そのため、現在はアルゴリズムやアルゴリズムの一部分の処理についてはフロントエンドで実装しています。ただ、フロントエンドと非同期ジョブで同じロジックが動くため、二重管理になるという問題があります。この対応策として、Wasmを使ってクライアントでの評価実行を促進する試みが社内で進められています。




また、よくある話ですが、作った機能が想定とは異なる使われ方をすることもありました。ALGO ARTISでは、データ連携のために非同期ジョブの仕組みを開発しましたが、蓋を開けてみるとメール送信など様々な用途に活用されていました。そのため現在は、任意のバッチ処理を外付けで追加するための機能として定着しています。

このように、想定外のことが発生します。我々は汎用的に設計していたこともあり、後から考えた工夫・拡張で乗り越えられました。しかし「こういったユースケースで使ってほしい」というコンセプト性が足りないとも言えます。反省すべき点をまとめるのが難しいポイントだと感じています。

とはいえ、プラットフォーム化するタイミングがもう少し遅ければ良かったのかというと、そうは思いません。初期の頃に開発した個別案件はプラットフォームに乗っていませんし、そこの運用にはかなり苦労しています。プラットフォームがなければ開発できなかったような案件もたくさんあるため、やはりプラットフォーム化のタイミングに正解はないのだと思います。




余談ですが、プラットフォーム化によりログやデータが集約され、監視の利便性が向上しました。一方で、各案件の担当者にログやデータを共有する際の権限設定では難しい部分もあり、運用が煩雑になっています。

対策として、BigQueryを経由してログを仕分けし、適切に権限を割り振ることで対応しています。まだ課題も多く、プラットフォーム化して良かった部分、悪かった部分の両方を実感しているところです。

個別カスタマイズ(Optium)とSaaS(Planium)の2種類を提供

プラットフォームを作ったことで開発を効率的にスケールさせられる体制を実現できたとお話ししました。しかし、アルゴリズムエンジニアとフロントエンドエンジニアを案件ごとに確保しなくてはいけないという点が、いつかボトルネックになるという課題が残っています。

アルゴリズムエンジニアとフロントエンドエンジニアが何もしなくても案件を回せるようにしたい、それはSaaS化したい、とイコールだと言えます。そこで、ALGO ARTISでは「Planium」というSaaSも開発しています。
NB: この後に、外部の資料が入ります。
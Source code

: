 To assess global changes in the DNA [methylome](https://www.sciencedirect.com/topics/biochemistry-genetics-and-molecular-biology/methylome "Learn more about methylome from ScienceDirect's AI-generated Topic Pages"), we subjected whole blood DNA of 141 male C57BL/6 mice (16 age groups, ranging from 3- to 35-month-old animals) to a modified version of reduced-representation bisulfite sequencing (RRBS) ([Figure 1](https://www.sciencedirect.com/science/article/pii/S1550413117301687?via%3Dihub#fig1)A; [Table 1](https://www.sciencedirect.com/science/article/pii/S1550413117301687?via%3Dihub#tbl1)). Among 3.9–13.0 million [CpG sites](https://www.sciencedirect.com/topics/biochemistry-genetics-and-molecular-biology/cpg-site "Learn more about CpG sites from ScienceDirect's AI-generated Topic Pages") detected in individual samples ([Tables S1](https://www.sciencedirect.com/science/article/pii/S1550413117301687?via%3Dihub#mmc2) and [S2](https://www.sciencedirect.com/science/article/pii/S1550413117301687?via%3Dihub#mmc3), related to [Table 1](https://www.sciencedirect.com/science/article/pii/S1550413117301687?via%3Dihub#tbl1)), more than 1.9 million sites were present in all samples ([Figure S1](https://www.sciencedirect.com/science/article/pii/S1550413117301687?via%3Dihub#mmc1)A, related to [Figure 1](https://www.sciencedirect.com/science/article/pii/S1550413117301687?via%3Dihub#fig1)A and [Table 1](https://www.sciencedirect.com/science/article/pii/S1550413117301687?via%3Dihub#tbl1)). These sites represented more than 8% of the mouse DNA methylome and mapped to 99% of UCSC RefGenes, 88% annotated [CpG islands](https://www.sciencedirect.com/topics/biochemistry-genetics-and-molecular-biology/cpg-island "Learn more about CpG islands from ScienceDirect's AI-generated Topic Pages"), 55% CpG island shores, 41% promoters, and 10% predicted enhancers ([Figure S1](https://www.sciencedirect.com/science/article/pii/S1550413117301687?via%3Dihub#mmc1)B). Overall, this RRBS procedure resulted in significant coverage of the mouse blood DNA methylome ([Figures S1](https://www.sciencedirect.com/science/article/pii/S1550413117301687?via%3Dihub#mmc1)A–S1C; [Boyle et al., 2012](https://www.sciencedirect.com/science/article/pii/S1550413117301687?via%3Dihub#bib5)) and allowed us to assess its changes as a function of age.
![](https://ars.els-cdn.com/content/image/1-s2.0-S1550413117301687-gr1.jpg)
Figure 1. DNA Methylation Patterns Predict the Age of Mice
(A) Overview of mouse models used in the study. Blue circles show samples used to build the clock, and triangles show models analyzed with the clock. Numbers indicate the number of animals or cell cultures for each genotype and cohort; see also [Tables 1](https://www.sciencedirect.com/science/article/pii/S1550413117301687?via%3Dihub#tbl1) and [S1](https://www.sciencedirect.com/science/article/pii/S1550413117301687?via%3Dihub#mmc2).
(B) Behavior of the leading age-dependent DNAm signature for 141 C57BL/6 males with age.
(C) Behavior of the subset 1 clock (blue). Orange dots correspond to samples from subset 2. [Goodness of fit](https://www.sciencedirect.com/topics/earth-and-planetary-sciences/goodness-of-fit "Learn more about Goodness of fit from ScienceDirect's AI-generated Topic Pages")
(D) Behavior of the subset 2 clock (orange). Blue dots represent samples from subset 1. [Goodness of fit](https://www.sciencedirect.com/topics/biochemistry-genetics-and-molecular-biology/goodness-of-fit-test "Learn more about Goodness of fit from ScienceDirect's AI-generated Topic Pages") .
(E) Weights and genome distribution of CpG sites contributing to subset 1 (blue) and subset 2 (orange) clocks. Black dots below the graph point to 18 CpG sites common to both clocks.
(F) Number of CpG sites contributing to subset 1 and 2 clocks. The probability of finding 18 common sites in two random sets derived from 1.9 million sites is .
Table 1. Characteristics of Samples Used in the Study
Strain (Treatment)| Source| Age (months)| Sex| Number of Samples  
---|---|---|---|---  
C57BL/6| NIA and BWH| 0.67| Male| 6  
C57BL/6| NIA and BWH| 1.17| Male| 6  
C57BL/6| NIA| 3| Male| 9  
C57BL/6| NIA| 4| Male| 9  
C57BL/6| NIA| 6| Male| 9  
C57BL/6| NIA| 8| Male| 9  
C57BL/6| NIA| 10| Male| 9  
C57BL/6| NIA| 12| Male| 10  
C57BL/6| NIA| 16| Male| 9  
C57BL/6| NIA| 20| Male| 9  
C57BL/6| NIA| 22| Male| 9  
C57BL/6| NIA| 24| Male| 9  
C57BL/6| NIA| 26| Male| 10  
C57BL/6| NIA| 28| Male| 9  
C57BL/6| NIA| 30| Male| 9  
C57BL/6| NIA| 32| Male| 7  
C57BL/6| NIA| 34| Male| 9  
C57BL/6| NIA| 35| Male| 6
「個別に作り込む必要があると言っていたじゃん」とツッコまれるかもしれませんが、領域を適切に絞り込めばSaaSにできるものもあるよね、という発想です。

SaaSについてはシリーズ化しようとして考えており、その第一弾が「Planium|化学」という化学系の生産計画を管理するサービスです。




現在は、UIとアルゴリズムを個別に作り込む「Optium」、SaaSとして同じサービスを複数のクライアントに提供する「Planium」といった2種類のプランをクライアントに合わせて提供しており、どちらもプラットフォーム上で開発しています。


プラットフォーム化で生まれた課題と向き合っていく

最後にまとめます。ここまでお話した通り、我々はプラットフォームを作ることによって、フロントエンドとアルゴリズムを開発すれば案件が完結する体制を整えることができました。それにより、開発・運用の工数を大幅に圧縮することにも成功しました。とはいえ、共通化には難しい面もあり、現在も様々な課題に直面しています。

本日はご清聴ありがとうございました。